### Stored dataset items
────────────────
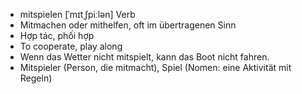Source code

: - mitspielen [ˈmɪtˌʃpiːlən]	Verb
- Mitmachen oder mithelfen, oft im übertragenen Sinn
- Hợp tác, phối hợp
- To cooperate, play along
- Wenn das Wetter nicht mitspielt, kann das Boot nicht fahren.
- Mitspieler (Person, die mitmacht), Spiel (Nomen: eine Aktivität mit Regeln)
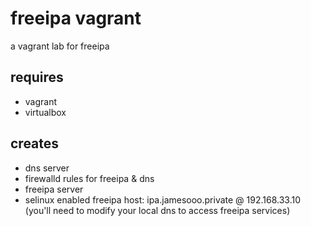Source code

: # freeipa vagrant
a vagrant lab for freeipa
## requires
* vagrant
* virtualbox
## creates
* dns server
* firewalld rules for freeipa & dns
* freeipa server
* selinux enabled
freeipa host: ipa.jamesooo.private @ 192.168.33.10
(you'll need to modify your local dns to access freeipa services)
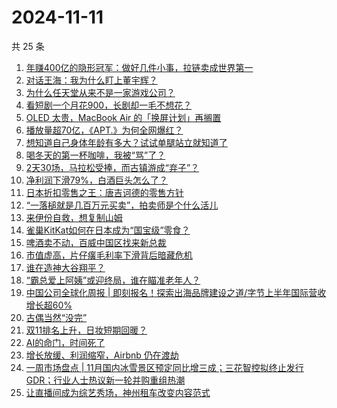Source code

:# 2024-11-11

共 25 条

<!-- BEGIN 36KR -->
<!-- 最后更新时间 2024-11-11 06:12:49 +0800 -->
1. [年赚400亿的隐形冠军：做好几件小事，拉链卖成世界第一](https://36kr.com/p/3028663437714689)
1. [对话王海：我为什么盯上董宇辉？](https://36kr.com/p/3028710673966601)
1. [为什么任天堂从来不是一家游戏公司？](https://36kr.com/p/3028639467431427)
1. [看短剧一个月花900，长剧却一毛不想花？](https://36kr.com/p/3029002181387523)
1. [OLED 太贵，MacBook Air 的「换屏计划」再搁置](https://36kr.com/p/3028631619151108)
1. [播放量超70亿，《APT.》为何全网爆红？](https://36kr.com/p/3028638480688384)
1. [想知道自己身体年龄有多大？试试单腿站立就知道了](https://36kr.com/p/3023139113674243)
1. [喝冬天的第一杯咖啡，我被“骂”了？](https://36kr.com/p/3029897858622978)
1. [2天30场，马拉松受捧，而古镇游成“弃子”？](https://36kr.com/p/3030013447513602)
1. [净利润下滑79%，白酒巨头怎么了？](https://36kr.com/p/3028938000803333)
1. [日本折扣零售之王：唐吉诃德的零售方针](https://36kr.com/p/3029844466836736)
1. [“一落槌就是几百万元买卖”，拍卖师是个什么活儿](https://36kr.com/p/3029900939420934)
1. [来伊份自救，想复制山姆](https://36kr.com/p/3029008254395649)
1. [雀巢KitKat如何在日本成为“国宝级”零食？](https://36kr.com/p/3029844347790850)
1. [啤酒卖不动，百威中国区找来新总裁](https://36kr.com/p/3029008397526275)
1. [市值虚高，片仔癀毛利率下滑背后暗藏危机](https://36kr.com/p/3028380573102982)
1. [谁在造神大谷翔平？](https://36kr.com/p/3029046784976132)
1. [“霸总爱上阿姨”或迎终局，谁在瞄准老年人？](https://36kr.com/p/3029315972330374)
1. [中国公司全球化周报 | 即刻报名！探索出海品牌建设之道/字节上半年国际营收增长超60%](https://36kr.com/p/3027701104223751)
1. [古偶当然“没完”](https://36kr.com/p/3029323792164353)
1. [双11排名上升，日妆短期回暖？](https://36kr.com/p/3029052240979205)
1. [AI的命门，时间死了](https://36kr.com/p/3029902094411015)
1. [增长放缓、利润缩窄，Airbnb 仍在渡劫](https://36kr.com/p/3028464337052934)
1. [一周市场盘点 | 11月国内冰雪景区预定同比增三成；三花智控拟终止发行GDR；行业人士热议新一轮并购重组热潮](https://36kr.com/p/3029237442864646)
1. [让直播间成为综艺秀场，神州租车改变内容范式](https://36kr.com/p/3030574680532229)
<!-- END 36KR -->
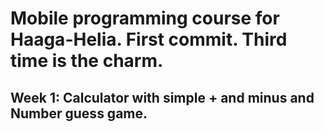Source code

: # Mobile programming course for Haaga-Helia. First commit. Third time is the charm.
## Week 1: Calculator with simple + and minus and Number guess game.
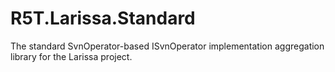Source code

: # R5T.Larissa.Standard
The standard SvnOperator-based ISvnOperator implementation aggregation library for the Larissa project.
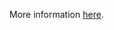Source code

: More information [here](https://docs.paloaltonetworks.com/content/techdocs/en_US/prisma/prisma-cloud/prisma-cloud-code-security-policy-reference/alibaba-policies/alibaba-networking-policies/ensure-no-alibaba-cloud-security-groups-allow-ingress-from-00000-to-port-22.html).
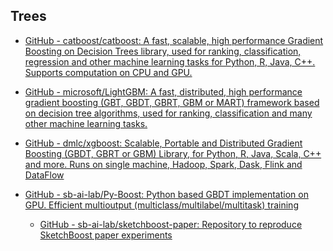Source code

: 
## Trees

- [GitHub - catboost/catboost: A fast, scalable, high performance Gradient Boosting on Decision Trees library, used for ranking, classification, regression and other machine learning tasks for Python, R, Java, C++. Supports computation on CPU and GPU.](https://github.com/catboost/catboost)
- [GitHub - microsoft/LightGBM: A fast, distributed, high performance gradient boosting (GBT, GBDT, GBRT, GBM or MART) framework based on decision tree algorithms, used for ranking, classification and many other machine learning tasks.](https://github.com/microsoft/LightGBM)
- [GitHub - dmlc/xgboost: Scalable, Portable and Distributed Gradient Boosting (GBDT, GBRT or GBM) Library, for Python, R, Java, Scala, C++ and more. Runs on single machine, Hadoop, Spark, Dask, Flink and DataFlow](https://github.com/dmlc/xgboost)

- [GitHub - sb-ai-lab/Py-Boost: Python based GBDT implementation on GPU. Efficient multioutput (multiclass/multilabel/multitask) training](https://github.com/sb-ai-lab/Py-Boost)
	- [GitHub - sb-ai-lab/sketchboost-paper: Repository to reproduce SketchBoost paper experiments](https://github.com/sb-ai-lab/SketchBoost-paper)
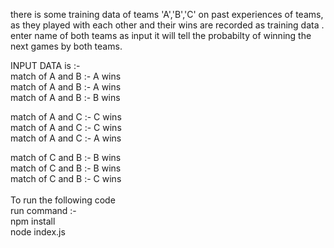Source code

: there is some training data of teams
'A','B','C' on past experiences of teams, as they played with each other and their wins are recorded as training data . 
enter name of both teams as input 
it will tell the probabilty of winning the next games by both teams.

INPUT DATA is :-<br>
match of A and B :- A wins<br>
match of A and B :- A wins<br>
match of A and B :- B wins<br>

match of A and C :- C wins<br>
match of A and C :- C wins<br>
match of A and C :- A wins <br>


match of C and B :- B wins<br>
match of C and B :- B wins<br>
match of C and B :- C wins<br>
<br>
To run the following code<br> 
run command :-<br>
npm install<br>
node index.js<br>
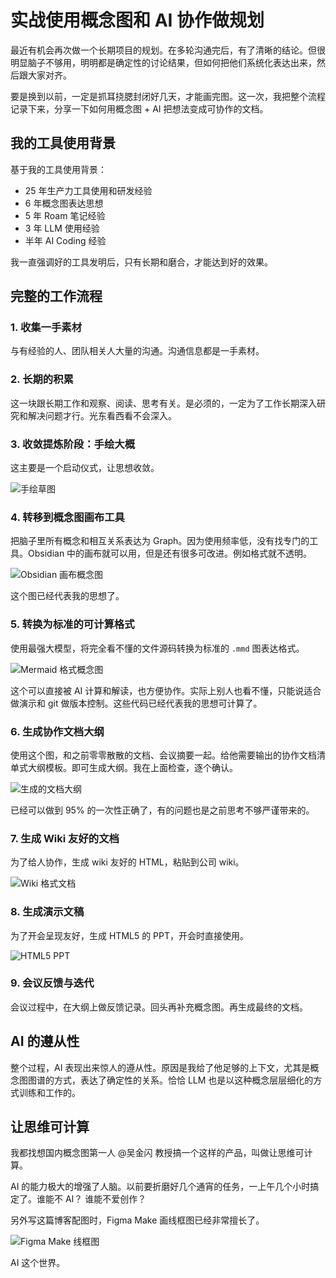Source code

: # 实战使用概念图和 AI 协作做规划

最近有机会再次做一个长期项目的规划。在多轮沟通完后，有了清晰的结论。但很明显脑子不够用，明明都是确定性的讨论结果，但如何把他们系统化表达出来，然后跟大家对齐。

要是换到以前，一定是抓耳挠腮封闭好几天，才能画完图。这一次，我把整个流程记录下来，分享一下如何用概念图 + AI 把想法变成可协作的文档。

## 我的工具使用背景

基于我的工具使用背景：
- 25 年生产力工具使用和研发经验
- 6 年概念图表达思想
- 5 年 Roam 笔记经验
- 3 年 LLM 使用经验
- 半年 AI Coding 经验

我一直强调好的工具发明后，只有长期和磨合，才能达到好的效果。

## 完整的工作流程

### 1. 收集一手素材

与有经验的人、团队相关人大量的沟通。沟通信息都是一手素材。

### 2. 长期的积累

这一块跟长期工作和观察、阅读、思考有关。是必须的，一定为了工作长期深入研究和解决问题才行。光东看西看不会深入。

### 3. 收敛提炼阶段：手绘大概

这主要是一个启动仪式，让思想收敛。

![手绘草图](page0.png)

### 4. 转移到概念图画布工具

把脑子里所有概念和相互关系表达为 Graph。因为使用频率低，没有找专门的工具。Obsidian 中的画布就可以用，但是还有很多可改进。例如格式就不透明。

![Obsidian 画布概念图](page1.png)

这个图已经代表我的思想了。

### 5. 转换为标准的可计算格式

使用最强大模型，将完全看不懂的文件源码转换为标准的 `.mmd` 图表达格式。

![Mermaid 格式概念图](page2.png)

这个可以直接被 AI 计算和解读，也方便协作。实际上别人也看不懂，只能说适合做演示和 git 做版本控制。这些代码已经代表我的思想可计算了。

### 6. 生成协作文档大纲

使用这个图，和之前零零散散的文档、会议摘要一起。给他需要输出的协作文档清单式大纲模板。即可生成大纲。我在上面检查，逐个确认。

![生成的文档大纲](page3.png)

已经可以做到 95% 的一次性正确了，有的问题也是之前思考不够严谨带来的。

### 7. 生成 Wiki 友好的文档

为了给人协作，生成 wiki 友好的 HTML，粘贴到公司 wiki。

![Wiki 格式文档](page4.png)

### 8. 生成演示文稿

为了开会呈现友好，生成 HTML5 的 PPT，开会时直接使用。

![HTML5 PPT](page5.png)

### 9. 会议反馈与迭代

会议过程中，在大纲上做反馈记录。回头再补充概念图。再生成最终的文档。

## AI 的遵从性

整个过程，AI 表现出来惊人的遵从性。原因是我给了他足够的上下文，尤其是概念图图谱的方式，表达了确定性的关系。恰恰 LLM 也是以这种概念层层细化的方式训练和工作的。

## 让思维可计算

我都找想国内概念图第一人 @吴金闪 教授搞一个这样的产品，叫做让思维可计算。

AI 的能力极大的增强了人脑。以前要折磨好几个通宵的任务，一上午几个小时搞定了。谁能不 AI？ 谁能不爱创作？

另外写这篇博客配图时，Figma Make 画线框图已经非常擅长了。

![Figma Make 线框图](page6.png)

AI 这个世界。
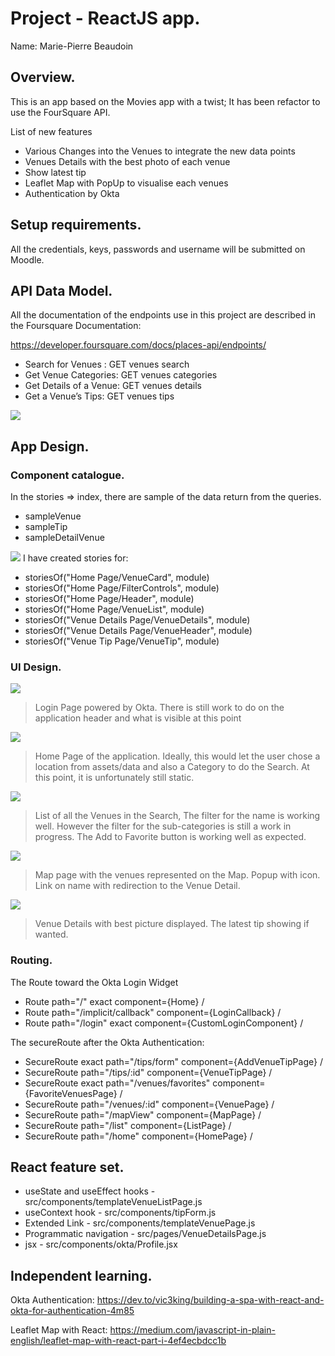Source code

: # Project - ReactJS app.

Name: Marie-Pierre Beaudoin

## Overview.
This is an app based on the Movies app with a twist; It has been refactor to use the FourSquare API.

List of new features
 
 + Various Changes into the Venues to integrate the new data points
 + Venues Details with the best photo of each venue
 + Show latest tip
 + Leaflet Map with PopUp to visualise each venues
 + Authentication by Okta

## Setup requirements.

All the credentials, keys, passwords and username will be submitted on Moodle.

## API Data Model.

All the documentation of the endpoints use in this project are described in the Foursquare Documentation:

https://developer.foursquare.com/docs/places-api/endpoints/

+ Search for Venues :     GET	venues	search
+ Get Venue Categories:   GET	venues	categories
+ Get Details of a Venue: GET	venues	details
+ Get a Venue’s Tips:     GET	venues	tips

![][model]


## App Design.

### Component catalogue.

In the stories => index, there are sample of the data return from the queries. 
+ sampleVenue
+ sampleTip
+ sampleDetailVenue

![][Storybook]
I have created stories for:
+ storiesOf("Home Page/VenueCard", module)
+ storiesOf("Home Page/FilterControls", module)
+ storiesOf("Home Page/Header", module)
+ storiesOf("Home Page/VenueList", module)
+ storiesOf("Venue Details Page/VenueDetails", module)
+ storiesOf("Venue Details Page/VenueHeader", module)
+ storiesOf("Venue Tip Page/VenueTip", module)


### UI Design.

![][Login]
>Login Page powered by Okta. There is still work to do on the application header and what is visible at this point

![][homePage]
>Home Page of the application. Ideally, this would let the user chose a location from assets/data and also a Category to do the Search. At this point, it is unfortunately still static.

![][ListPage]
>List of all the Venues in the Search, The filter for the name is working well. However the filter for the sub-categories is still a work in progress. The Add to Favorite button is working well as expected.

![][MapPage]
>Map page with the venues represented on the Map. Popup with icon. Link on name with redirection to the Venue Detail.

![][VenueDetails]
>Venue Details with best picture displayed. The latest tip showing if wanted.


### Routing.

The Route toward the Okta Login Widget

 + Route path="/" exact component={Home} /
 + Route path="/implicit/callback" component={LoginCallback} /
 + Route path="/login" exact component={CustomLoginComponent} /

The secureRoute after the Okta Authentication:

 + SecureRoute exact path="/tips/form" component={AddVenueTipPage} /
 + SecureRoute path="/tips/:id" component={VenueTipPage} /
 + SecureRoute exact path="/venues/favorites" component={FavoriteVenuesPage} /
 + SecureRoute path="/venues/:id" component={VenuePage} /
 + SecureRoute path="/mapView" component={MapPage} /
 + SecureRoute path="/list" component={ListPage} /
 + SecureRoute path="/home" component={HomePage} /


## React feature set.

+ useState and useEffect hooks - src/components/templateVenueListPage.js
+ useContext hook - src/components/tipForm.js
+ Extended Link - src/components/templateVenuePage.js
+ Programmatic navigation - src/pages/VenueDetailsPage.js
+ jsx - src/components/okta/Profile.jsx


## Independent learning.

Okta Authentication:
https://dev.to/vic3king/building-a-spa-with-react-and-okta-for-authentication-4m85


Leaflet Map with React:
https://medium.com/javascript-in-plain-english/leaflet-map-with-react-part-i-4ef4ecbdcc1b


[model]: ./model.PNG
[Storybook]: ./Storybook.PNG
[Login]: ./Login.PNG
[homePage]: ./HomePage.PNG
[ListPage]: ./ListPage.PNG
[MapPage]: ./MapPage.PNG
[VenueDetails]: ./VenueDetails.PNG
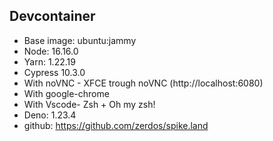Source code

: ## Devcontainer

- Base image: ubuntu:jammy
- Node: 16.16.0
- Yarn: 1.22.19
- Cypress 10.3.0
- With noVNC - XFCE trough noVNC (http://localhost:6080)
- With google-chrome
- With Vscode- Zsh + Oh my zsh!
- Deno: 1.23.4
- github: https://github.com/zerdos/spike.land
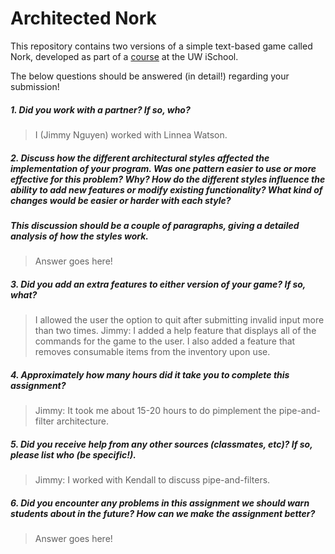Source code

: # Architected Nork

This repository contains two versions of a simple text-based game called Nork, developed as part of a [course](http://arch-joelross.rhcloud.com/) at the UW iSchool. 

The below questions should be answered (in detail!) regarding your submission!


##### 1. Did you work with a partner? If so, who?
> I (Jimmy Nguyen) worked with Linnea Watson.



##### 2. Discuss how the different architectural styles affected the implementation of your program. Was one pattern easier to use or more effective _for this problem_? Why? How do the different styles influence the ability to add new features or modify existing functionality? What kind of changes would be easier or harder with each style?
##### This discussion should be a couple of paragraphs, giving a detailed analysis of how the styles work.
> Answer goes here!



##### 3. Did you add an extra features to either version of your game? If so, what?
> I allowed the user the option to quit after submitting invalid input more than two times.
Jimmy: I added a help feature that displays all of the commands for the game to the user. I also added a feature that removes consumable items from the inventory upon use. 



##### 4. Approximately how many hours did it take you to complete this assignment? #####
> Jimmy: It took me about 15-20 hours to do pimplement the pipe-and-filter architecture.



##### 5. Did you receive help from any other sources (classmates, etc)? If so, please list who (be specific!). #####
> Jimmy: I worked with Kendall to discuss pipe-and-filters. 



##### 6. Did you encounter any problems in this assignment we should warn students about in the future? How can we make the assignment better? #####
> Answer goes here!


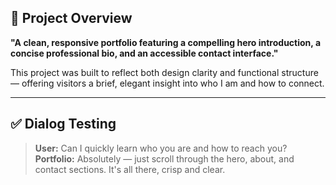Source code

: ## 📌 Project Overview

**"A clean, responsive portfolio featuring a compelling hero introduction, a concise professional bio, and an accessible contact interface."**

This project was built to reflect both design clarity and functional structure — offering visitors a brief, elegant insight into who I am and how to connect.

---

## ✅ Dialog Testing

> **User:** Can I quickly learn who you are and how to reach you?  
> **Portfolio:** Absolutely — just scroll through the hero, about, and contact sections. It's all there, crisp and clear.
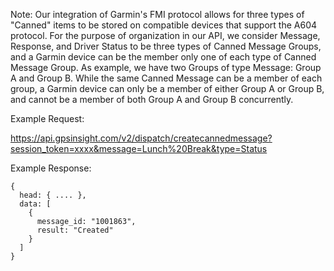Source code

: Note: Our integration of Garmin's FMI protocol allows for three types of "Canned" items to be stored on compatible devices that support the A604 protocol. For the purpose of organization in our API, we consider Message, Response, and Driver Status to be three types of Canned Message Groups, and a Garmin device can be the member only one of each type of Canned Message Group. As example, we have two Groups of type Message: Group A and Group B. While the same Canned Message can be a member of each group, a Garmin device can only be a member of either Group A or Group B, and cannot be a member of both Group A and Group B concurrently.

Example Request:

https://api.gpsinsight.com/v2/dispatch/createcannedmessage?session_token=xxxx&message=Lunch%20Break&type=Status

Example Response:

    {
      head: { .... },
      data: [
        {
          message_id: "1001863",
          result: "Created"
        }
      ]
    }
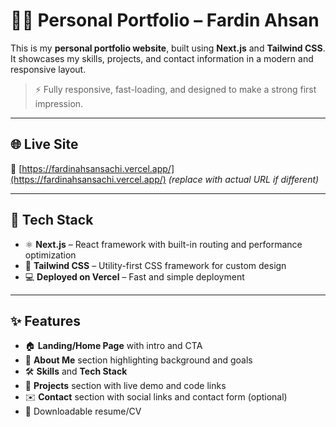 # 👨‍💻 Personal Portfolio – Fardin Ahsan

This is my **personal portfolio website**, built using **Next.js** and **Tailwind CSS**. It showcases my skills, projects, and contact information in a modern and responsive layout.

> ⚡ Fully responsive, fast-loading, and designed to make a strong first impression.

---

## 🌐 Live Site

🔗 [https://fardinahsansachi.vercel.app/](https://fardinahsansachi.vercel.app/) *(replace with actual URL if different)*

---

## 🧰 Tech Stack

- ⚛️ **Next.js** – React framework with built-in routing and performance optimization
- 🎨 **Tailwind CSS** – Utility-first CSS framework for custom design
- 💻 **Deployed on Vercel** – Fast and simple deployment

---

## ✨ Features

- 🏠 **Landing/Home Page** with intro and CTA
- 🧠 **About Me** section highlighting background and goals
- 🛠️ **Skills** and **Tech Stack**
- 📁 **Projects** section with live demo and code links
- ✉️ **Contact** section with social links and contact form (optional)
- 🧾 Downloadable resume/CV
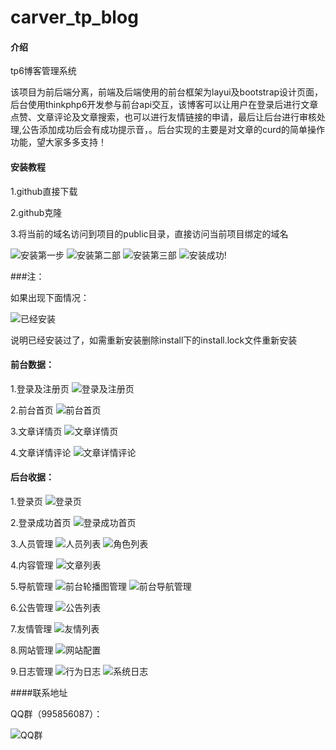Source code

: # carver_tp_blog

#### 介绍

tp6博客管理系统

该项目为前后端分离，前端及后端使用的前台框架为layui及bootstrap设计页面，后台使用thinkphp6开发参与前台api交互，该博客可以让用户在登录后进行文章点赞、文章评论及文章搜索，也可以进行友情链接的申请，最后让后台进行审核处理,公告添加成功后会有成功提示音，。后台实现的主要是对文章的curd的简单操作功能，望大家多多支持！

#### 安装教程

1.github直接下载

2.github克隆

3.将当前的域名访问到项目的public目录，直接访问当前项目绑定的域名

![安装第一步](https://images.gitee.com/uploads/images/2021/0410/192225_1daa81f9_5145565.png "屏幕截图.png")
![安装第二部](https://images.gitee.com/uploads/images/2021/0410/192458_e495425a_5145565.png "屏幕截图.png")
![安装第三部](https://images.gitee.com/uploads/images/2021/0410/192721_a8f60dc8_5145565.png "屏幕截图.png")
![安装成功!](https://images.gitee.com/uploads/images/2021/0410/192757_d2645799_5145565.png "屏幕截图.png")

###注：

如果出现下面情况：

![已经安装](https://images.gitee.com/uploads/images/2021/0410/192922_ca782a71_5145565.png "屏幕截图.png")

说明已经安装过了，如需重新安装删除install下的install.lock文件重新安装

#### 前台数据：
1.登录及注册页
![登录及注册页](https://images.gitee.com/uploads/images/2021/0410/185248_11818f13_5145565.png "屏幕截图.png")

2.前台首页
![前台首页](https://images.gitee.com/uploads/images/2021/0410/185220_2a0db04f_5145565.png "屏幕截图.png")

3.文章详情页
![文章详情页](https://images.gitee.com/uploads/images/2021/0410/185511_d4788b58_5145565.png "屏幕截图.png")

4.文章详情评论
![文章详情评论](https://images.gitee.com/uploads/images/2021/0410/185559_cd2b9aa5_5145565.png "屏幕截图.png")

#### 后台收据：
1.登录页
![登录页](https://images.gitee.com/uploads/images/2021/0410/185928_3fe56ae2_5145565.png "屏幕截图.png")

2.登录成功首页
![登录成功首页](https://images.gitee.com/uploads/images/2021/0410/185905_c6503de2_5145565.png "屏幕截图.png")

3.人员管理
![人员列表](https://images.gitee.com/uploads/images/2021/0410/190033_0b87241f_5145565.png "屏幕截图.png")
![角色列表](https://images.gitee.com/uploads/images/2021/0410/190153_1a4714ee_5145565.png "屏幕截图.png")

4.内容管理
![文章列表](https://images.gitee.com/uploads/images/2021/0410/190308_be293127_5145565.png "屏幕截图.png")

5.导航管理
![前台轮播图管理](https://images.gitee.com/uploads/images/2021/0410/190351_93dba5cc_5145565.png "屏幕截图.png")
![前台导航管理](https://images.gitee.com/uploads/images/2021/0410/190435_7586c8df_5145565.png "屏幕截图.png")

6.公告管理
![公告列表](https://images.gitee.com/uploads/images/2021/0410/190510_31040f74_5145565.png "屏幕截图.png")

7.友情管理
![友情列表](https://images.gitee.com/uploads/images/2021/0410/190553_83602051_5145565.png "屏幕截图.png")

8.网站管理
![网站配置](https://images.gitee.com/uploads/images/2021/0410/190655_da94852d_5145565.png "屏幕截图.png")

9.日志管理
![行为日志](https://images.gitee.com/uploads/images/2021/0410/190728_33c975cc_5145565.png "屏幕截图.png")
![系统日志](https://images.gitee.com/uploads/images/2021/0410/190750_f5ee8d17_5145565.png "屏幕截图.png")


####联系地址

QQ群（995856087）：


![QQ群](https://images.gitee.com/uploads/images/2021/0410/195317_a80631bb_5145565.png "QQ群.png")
────────────────
### Task to carry out
In the reply, give again exactly the lines from the beginning of the entries above through the line with "1. [啤酒卖不动，百威中国"; pictures stay out.

### Problem solution
Source code

: - mitspielen [ˈmɪtˌʃpiːlən]	Verb
- Mitmachen oder mithelfen, oft im übertragenen Sinn
- Hợp tác, phối hợp
- To cooperate, play along
- Wenn das Wetter nicht mitspielt, kann das Boot nicht fahren.
- Mitspieler (Person, die mitmacht), Spiel (Nomen: eine Aktivität mit Regeln)
Source code

: # freeipa vagrant
a vagrant lab for freeipa
## requires
* vagrant
* virtualbox
## creates
* dns server
* firewalld rules for freeipa & dns
* freeipa server
* selinux enabled
freeipa host: ipa.jamesooo.private @ 192.168.33.10
(you'll need to modify your local dns to access freeipa services)
Source code

:# 2024-11-11

共 25 条

<!-- BEGIN 36KR -->
<!-- 最后更新时间 2024-11-11 06:12:49 +0800 -->
1. [年赚400亿的隐形冠军：做好几件小事，拉链卖成世界第一](https://36kr.com/p/3028663437714689)
1. [对话王海：我为什么盯上董宇辉？](https://36kr.com/p/3028710673966601)
1. [为什么任天堂从来不是一家游戏公司？](https://36kr.com/p/3028639467431427)
1. [看短剧一个月花900，长剧却一毛不想花？](https://36kr.com/p/3029002181387523)
1. [OLED 太贵，MacBook Air 的「换屏计划」再搁置](https://36kr.com/p/3028631619151108)
1. [播放量超70亿，《APT.》为何全网爆红？](https://36kr.com/p/3028638480688384)
1. [想知道自己身体年龄有多大？试试单腿站立就知道了](https://36kr.com/p/3023139113674243)
1. [喝冬天的第一杯咖啡，我被“骂”了？](https://36kr.com/p/3029897858622978)
1. [2天30场，马拉松受捧，而古镇游成“弃子”？](https://36kr.com/p/3030013447513602)
1. [净利润下滑79%，白酒巨头怎么了？](https://36kr.com/p/3028938000803333)
1. [日本折扣零售之王：唐吉诃德的零售方针](https://36kr.com/p/3029844466836736)
1. [“一落槌就是几百万元买卖”，拍卖师是个什么活儿](https://36kr.com/p/3029900939420934)
1. [来伊份自救，想复制山姆](https://36kr.com/p/3029008254395649)
1. [雀巢KitKat如何在日本成为“国宝级”零食？](https://36kr.com/p/3029844347790850)
1. [啤酒卖不动，百威中国区找来新总裁](https://36kr.com/p/3029008397526275)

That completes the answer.